Web Stack Myths: PHP is Faster Than You Think

Lies, Damn Lies and Benchmarks. Software benchmarking is like trying to measure the individual performance of soccer players on a team and then using that information to predict how they will do in the World Cup. When there is a clear gap between the abilities of a novice and the abilities of a professional, the outcome is almost always predictable. Things get interesting, however, when you take professionals at the height of their careers and pit them against each other.

Benchmarking software follows the same philosophy. There are so many variables at play that it is often hard to predict how one set of benchmarks will play out in the real world. By forcing two state-of-the-art systems to their limits, we can learn about strengths and weaknesses in each system. Over the past week, we did a small project to benchmark the latest release of Monarch3 against Apache2 and PHP5.

We do this informally every few months in an attempt to see whether or not our LMM (Linux + Monarch + MySQL) Web Server stack is still outperforming the standard LAMP (Linux + Apache + MySQL + PHP) stack used for the vast majority of the websites on the Internet. It is a common complaint on the Web that PHP performance is dismal and that Apache could be faster. What we found surprised us. We thought we knew the state of the art in Apache and PHP performance – we were wrong:

The Questions

The questions that web developers often ask when deploying software are:

  • “Are our servers providing a quality service that is responsive to our customers?”
  • “Are our API services as fast and responsive as we want them to be?”
  • “Can we predict how our servers will perform under heavy load?”
  • “How many concurrent requests can we perform before locking up the cluster?”
  • “Did we do anything in this release to harm our throughput and latency?”

While benchmarking can’t truly answer all of these questions, it can give one a general idea of the performance characteristics of your service. We had replaced our Apache and PHP stack because our previous benchmarks had demonstrated that we couldn’t easily scale to hundreds of thousands of simultaneous connections and ensure a good quality of service for our customers. We were basing our decision on benchmarks that we had seen elsewhere on the web, intuition and rough benchmarks that we had run during the previous years. The one question that was looming over our heads was: Did we make the right decision?

Discoveries

Earlier this month, we decided to design a fairly rigorous benchmarking process. This benchmarking process will be used in future releases to ensure that the software we are releasing is predictable under heavy load. We learned a number of things during the benchmarking sessions:

  • Apache2+PHP5 performance was impressive and far better than we had anticipated.
  • Monarch is still at least twice as fast and more efficient than Apache2+PHP.
  • Apache2+PHP5 has quite a bit of performance jitter and latency as you add concurrent connections.
  • There may be a lock contention issue that is holding Monarch back.
  • Monarch has a very stable jitter profile, even under very heavy load.

The Benchmarking Setup

The benchmark that we designed is available via github.
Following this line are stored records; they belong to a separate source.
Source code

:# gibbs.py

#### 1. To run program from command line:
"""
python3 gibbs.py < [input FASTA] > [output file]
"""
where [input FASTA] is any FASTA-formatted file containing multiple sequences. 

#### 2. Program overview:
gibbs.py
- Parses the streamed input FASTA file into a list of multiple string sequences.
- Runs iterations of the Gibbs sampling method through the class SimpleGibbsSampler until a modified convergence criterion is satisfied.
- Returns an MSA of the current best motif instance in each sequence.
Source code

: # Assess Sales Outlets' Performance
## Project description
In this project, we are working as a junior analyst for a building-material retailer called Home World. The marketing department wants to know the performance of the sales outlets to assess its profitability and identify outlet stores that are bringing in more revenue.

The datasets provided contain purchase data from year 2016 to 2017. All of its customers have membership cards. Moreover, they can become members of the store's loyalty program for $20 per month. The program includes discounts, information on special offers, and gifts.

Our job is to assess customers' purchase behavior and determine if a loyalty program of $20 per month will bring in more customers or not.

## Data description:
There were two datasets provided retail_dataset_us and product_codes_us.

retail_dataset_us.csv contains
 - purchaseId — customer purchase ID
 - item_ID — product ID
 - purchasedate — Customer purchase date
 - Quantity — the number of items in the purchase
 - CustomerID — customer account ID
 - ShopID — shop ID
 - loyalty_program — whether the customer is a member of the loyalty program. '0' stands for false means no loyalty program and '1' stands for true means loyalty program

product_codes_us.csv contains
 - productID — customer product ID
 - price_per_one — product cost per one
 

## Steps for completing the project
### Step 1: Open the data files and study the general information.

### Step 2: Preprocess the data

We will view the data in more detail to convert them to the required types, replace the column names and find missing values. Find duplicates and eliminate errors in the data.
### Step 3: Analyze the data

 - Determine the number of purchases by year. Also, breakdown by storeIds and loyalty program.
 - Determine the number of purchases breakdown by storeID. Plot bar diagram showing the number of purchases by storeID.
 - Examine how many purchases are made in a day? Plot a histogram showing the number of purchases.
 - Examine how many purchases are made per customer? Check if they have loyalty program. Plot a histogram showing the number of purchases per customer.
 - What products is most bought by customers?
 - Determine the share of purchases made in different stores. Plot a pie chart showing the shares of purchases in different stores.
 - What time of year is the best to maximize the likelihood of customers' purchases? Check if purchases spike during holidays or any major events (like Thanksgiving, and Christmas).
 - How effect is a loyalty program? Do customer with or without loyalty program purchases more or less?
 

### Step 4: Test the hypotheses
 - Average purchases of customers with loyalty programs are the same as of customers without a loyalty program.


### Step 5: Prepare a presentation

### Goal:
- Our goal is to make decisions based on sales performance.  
It is best explained in the context of a soft-realtime system. We must ensure that we are able to complete a Web request (one HTTP request to our website or API servers) within 3 seconds. Granted, three seconds is arbitrary – it changes from year to year, from service to service. Three seconds, however, is our soft realtime limit for the benchmark that we are running today. Anything over three seconds is deemed a failed request. We also want to make sure that network bandwidth doesn’t limit the tests, so we are using a 128 byte HTTP response. The faster we can serve requests within a reliable time frame, the better the system performance. So, the three questions that we’re asking with this particular benchmark are:

  • How many requests per second can Apache2+PHP5 do, and how does it relate to what Monarch can do?
  • What is the latency for both Apache2+PHP5 and Monarch as you increase the number of concurrent connections?
  • When do we fail to meet our 3 second response quality-of-service requirement?

We used two similarly equipped AMD Phenom 9150e quad-core Debian Linux boxes with 2GB of RAM and a 100Mbps network connection between them. The benchmarking software that we used was the Apache HTTP server benchmarking tool, commonly called via the ab command in Linux. One of the boxes ran the server software, the other box ran the benchmarking software.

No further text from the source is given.